Non meno rilevanti – sempre per le interferenze che essi presentano con il processo esecutivo – sono gli ulteriori interventi che il d.l. n. 59/2016 effettua sull’art. 2929 bis c.c. Come noto, il d.l. n. 83/2015 (convertito dalla l. n. 132/2015) aveva già previsto, introducendo il nuovo art. 2929 bis c.c., la possibilità che il creditore, in caso di atti di costituzione di vincoli di indisponibilità o di alienazione a titolo gratuito di beni immobili o mobili registrati, compiuti dal proprio debitore, agisca in via esecutiva, se munito di titolo esecutivo (senza dover preventivamente esperire l’azione revocatoria ex art. 2901 c.c.), purché trascriva l’atto di pignoramento entro un anno dalla trascrizione dell’atto pregiudizievole o purché intervenga nell’esecuzione da altri promossa12. Il legislatore del 2016 introduce nello stesso art. 2929 bis c.c. altri tre commi per risolvere alcuni dubbi interpretativi che la disposizione aveva fatto emergere.

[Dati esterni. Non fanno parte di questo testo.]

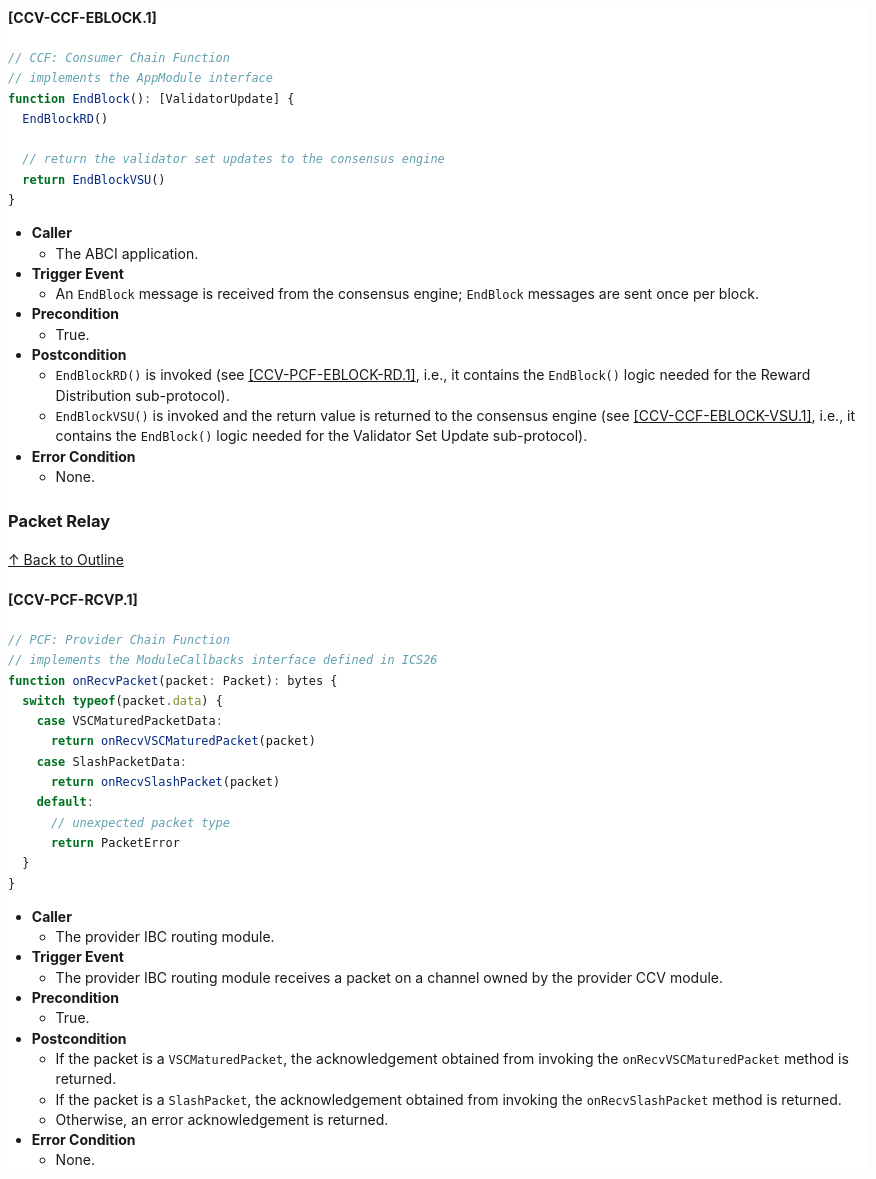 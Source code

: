 

#### **[CCV-CCF-EBLOCK.1]**
```typescript
// CCF: Consumer Chain Function
// implements the AppModule interface
function EndBlock(): [ValidatorUpdate] {
  EndBlockRD()

  // return the validator set updates to the consensus engine
  return EndBlockVSU()
}
```
- **Caller**
  - The ABCI application.
- **Trigger Event**
  - An `EndBlock` message is received from the consensus engine; `EndBlock` messages are sent once per block.
- **Precondition**
  - True. 
- **Postcondition**
  - `EndBlockRD()` is invoked (see [[CCV-PCF-EBLOCK-RD.1]](#ccv-pcf-eblock-rd1), i.e., it contains the `EndBlock()` logic needed for the Reward Distribution sub-protocol).
  - `EndBlockVSU()` is invoked and the return value is returned to the consensus engine (see [[CCV-CCF-EBLOCK-VSU.1]](#ccv-ccf-eblock-vsu1), i.e., it contains the `EndBlock()` logic needed for the Validator Set Update sub-protocol).
- **Error Condition**
  - None.

### Packet Relay
[&uparrow; Back to Outline](#outline)


#### **[CCV-PCF-RCVP.1]**
```typescript
// PCF: Provider Chain Function
// implements the ModuleCallbacks interface defined in ICS26
function onRecvPacket(packet: Packet): bytes {
  switch typeof(packet.data) {
    case VSCMaturedPacketData:
      return onRecvVSCMaturedPacket(packet)
    case SlashPacketData:
      return onRecvSlashPacket(packet)
    default:
      // unexpected packet type
      return PacketError
  }    
}
```
- **Caller**
  - The provider IBC routing module.
- **Trigger Event**
  - The provider IBC routing module receives a packet on a channel owned by the provider CCV module.
- **Precondition**
  - True.
- **Postcondition** 
  - If the packet is a `VSCMaturedPacket`, the acknowledgement obtained from invoking the `onRecvVSCMaturedPacket` method is returned.
  - If the packet is a `SlashPacket`, the acknowledgement obtained from invoking the `onRecvSlashPacket` method is returned.
  - Otherwise, an error acknowledgement is returned.
- **Error Condition**
  - None.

Il primo profilo problematico che viene affrontato è quello dell’applicabilità della disposizione anche nei confronti del subacquirente del medesimo bene. Stabilisce ora il co. 3 dell’art. 2929 bis c.c. che, ove il bene in questione sia stato trasferito ad un terzo, il creditore può promuovere l’azione esecutiva anche nei confronti del subacquirente nelle forme dell’espropriazione contro il terzo proprietario e, in sede di distribuzione del ricavato, è preferito ai suoi creditori personali. Aggiunge, inoltre, che, se con l’atto è stato riservato o costituito alcuno dei diritti di cui al co. 1 dell’art. 2812 c.c. (usufrutto, uso, abitazione o servitù), il creditore potrà pignorare il bene come libero nei confronti del proprietario e tali diritti si estinguono con la vendita del bene, salva la possibilità per i terzi titolari di far valere le loro ragioni sul ricavato con preferenza rispetto ai creditori cui tali diritti sono opponibili.

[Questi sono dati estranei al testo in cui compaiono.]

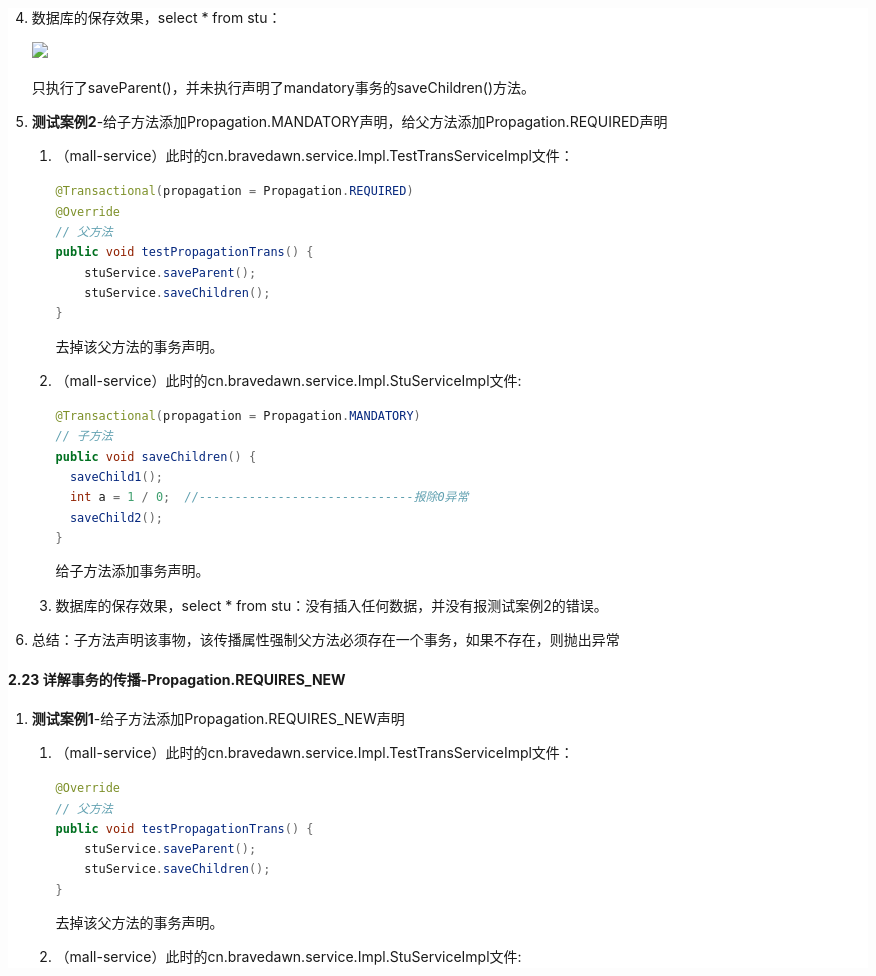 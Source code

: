   4. 数据库的保存效果，select * from stu：

      ![](E:\markdown笔记\笔记图片\20\1\1\7.png)

      只执行了saveParent()，并未执行声明了mandatory事务的saveChildren()方法。

2. **测试案例2**-给子方法添加Propagation.MANDATORY声明，给父方法添加Propagation.REQUIRED声明

   1. （mall-service）此时的cn.bravedawn.service.Impl.TestTransServiceImpl文件：

      ```java
      @Transactional(propagation = Propagation.REQUIRED)
      @Override
      // 父方法
      public void testPropagationTrans() {
          stuService.saveParent();
          stuService.saveChildren();
      }
      ```

      去掉该父方法的事务声明。

   2. （mall-service）此时的cn.bravedawn.service.Impl.StuServiceImpl文件:

      ```java
      @Transactional(propagation = Propagation.MANDATORY)
      // 子方法
      public void saveChildren() {
      	saveChild1();
      	int a = 1 / 0;  //------------------------------报除0异常
      	saveChild2();
      }
      ```

      给子方法添加事务声明。

   3. 数据库的保存效果，select * from stu：没有插入任何数据，并没有报测试案例2的错误。

3. 总结：子方法声明该事物，该传播属性强制父方法必须存在一个事务，如果不存在，则抛出异常

#### 2.23 详解事务的传播-Propagation.REQUIRES_NEW

1. **测试案例1**-给子方法添加Propagation.REQUIRES_NEW声明

   1. （mall-service）此时的cn.bravedawn.service.Impl.TestTransServiceImpl文件：

      ```java
      @Override
      // 父方法
      public void testPropagationTrans() {
          stuService.saveParent();
          stuService.saveChildren();
      }
      ```

      去掉该父方法的事务声明。

   2. （mall-service）此时的cn.bravedawn.service.Impl.StuServiceImpl文件:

Il secondo profilo problematico affrontato riguarda l’ampiezza dei rimedi esperibili dal debitore, dal terzo assoggettato a espropriazione e da ogni altro interessato alla conservazione del vincolo. Questi possono proporre le opposizioni esecutive (a seconda dei casi, l’opposizione all’esecuzione dell’art. 615 c.p.c. o quella di terzo dell’art. 619 c.p.c.) per contestare che sussistano i presupposti per l’esercizio dell’azione esecutiva, previsti dal co. 1 dell’art. 2929 bis c.c., o che l’atto abbia arrecato pregiudizio alle ragioni dello stesso creditore o che il debitore abbia avuto conoscenza del pregiudizio arrecato.
Infine, viene risolto anche il problema della salvaguardia dell’eventuale terzo che abbia acquistato diritti a titolo oneroso dall’avente causa del debitore, prevedendo espressamente che nei suoi confronti l’azione esecutiva in questione non può esercitarsi, salvi ovviamente gli effetti della trascrizione del pignoramento, e dunque salvo che l’acquisto in questione non sia trascritto dopo la trascrizione del pignoramento. Ciò che implicitamente porta ad ammettere l’esperibilità dell’azione esecutiva di cui al co. 1 dell’art. 2929 bis anche nei confronti del terzo che abbia acquistato il bene a titolo gratuito dall’avente causa del debitore.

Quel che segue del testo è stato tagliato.